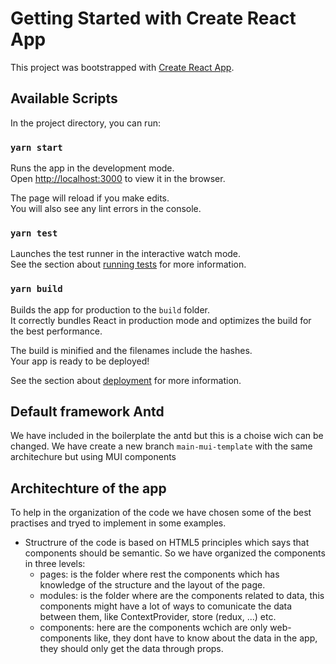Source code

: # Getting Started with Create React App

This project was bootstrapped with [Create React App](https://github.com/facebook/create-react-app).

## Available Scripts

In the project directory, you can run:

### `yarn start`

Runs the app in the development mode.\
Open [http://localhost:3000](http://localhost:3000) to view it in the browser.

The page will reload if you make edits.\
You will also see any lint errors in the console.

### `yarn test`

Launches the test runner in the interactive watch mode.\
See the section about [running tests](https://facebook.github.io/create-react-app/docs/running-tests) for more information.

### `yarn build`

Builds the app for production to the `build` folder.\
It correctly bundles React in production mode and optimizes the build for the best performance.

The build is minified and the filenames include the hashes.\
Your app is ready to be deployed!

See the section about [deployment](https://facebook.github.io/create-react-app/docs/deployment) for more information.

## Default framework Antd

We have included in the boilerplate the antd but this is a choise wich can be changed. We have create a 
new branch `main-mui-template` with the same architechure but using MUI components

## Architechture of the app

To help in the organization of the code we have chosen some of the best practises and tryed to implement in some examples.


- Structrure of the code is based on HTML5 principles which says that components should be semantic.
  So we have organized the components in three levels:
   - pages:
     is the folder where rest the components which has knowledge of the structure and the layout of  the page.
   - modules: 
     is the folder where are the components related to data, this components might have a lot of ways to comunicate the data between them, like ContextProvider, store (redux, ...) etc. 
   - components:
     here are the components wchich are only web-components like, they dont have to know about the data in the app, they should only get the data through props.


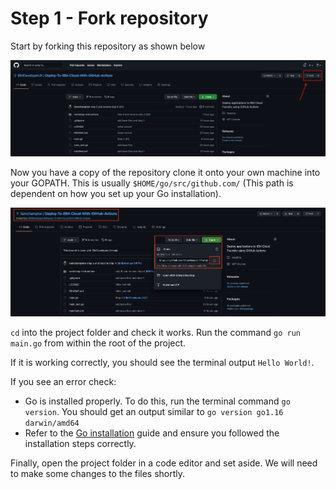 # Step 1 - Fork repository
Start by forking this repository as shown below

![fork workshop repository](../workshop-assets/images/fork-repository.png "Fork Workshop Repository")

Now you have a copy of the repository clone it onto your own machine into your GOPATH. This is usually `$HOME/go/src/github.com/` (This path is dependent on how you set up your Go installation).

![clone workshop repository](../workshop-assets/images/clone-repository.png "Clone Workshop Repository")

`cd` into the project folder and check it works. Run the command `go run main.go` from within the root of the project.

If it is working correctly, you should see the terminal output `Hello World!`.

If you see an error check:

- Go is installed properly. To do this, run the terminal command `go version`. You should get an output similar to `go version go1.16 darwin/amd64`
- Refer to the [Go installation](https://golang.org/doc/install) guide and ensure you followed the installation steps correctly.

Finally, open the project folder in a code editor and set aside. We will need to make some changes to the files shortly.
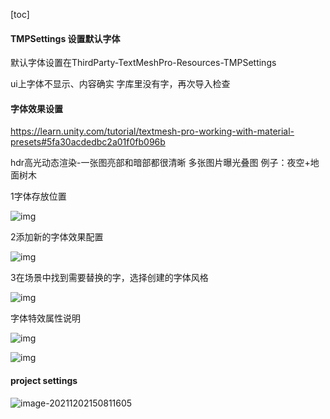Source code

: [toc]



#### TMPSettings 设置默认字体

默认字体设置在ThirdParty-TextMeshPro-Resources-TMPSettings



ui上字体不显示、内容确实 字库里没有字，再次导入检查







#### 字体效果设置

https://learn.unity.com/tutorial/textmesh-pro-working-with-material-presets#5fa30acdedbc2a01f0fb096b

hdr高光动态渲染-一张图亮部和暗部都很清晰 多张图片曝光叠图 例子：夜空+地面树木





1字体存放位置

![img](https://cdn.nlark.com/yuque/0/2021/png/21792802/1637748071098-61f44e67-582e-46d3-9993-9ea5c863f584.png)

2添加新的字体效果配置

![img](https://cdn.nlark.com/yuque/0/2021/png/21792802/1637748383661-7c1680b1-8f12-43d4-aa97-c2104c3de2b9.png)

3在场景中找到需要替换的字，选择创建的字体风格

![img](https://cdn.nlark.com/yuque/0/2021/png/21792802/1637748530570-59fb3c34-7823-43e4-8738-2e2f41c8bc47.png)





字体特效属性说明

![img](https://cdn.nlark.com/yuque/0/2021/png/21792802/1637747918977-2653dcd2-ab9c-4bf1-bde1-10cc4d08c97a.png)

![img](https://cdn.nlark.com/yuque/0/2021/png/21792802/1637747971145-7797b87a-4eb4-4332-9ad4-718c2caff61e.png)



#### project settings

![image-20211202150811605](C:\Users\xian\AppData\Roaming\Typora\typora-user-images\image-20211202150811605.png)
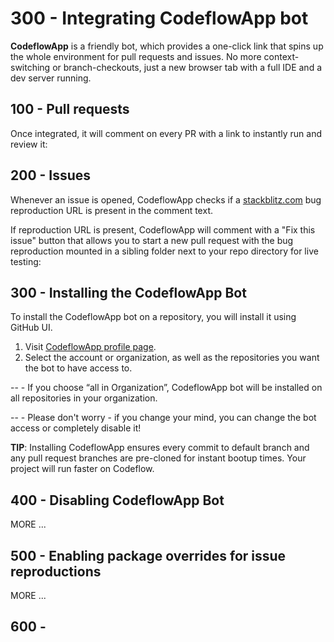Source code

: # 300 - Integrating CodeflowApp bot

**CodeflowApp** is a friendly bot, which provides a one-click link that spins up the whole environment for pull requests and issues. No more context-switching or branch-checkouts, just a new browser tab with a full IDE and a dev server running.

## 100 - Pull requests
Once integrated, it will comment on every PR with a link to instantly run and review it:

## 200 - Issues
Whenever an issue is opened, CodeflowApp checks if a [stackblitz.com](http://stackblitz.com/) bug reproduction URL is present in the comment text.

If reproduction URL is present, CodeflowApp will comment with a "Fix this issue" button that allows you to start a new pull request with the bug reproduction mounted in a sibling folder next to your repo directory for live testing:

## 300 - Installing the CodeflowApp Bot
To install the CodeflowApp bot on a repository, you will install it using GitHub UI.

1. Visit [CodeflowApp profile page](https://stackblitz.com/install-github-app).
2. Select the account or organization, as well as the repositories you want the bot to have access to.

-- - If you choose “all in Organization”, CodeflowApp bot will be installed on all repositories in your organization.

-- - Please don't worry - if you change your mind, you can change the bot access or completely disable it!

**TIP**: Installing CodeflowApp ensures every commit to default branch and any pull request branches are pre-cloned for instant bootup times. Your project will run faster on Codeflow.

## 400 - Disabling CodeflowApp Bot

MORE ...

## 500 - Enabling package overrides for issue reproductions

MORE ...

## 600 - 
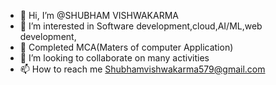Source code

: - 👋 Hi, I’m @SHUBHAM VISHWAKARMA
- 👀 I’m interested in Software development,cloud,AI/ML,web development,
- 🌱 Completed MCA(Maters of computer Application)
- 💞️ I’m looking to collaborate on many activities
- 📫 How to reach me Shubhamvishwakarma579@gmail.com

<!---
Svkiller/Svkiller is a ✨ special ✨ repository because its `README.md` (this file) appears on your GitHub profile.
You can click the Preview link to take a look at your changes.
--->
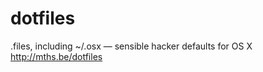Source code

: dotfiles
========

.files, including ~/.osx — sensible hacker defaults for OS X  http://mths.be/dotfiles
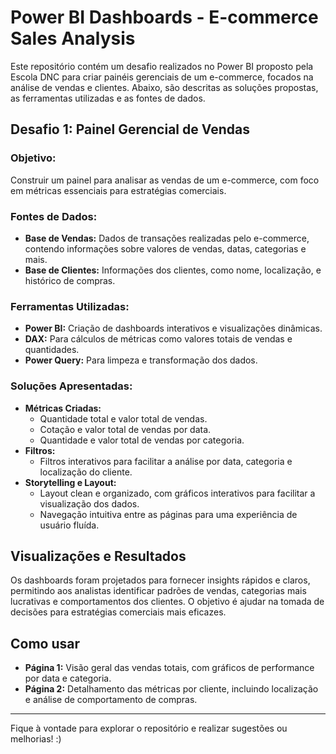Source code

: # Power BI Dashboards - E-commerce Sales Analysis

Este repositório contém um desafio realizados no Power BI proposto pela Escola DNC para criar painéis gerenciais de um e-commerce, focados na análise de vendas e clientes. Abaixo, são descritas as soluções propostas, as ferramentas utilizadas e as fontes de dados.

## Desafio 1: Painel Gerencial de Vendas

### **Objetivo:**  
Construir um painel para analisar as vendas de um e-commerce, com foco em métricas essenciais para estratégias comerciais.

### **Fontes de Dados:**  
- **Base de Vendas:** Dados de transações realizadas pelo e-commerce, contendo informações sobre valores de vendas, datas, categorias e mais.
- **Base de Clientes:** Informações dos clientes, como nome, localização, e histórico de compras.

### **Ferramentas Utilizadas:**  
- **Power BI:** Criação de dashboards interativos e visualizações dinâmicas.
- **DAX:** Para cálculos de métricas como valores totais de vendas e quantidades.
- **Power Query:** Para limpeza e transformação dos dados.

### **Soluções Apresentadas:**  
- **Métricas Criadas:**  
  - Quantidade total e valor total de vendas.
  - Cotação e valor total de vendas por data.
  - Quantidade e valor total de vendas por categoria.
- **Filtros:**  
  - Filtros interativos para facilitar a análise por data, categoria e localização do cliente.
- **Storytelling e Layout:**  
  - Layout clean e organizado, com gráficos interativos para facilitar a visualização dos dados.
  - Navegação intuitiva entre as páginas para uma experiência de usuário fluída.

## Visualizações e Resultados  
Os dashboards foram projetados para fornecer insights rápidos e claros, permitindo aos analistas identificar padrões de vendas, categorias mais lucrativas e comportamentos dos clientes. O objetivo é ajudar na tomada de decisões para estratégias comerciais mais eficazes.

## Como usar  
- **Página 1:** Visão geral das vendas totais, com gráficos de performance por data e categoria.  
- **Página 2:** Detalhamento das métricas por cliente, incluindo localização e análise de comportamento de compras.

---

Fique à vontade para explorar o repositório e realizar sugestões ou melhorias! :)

-.-.-

Task to carry out -> Look through the data above for the word "categorias". Report each line where it occurs.

Reply ->
- **Base de Vendas:** Dados de transações realizadas pelo e-commerce, contendo informações sobre valores de vendas, datas, categorias e mais.
Os dashboards foram projetados para fornecer insights rápidos e claros, permitindo aos analistas identificar padrões de vendas, categorias mais lucrativas e comportamentos dos clientes. O objetivo é ajudar na tomada de decisões para estratégias comerciais mais eficazes.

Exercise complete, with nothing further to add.